Data:
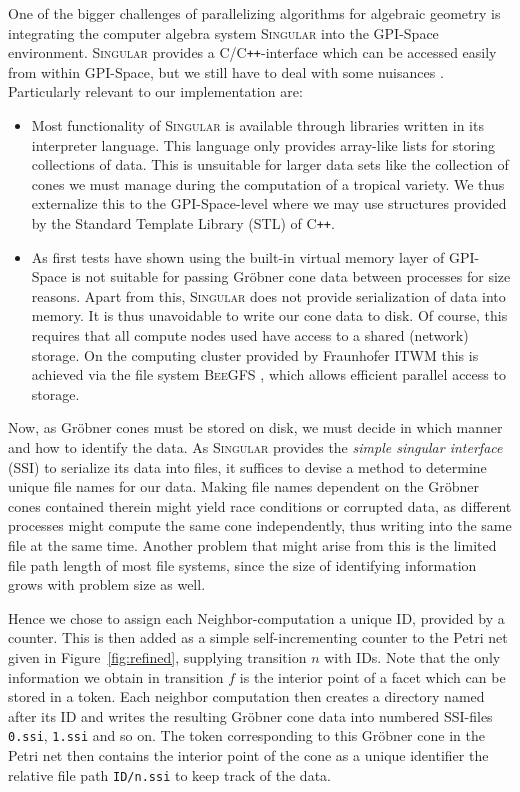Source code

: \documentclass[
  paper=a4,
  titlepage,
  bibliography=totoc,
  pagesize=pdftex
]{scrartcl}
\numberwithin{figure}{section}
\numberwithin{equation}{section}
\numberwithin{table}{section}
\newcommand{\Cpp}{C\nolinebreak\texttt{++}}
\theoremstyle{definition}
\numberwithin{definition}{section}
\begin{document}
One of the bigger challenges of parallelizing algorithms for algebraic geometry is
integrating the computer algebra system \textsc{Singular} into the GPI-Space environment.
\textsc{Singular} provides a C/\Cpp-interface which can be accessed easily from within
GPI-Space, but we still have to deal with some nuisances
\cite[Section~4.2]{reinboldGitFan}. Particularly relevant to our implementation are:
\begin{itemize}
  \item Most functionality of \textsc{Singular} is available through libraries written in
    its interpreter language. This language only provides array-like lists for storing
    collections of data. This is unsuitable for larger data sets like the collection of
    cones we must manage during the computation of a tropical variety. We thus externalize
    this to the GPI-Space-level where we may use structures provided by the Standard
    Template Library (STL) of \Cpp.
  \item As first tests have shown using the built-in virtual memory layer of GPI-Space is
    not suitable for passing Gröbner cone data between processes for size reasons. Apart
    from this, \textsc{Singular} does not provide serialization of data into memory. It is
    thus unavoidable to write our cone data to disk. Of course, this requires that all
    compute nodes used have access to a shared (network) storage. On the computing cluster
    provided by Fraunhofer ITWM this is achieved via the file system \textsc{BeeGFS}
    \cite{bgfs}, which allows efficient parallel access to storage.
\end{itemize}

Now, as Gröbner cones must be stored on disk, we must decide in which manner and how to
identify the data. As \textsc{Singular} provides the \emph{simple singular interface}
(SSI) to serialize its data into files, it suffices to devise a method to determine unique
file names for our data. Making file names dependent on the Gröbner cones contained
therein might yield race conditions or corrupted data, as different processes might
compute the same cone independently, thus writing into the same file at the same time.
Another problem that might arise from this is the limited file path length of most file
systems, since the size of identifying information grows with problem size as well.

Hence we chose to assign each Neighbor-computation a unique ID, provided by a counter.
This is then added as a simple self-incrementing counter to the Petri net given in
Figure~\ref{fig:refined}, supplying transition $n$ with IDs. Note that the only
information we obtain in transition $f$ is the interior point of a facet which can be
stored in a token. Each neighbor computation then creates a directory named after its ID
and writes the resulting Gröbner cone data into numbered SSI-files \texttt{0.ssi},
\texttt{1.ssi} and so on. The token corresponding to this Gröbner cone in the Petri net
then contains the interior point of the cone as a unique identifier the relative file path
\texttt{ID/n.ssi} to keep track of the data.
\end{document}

---

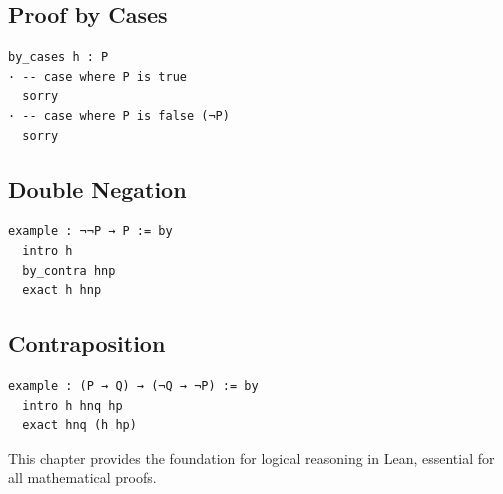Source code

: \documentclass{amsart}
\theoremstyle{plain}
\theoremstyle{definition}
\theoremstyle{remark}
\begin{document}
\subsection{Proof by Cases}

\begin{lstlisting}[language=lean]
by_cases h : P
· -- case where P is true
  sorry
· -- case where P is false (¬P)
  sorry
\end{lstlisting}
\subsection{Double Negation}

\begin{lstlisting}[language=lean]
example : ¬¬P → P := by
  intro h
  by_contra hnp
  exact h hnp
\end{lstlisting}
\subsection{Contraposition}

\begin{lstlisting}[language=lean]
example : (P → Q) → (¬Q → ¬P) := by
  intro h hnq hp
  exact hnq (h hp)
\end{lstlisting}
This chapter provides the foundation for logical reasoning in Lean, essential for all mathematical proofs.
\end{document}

Work order:
From the entries above, copy each line that holds "subsection".

Answer to this problem:
\subsection{Proof by Cases}
\subsection{Double Negation}
\subsection{Contraposition}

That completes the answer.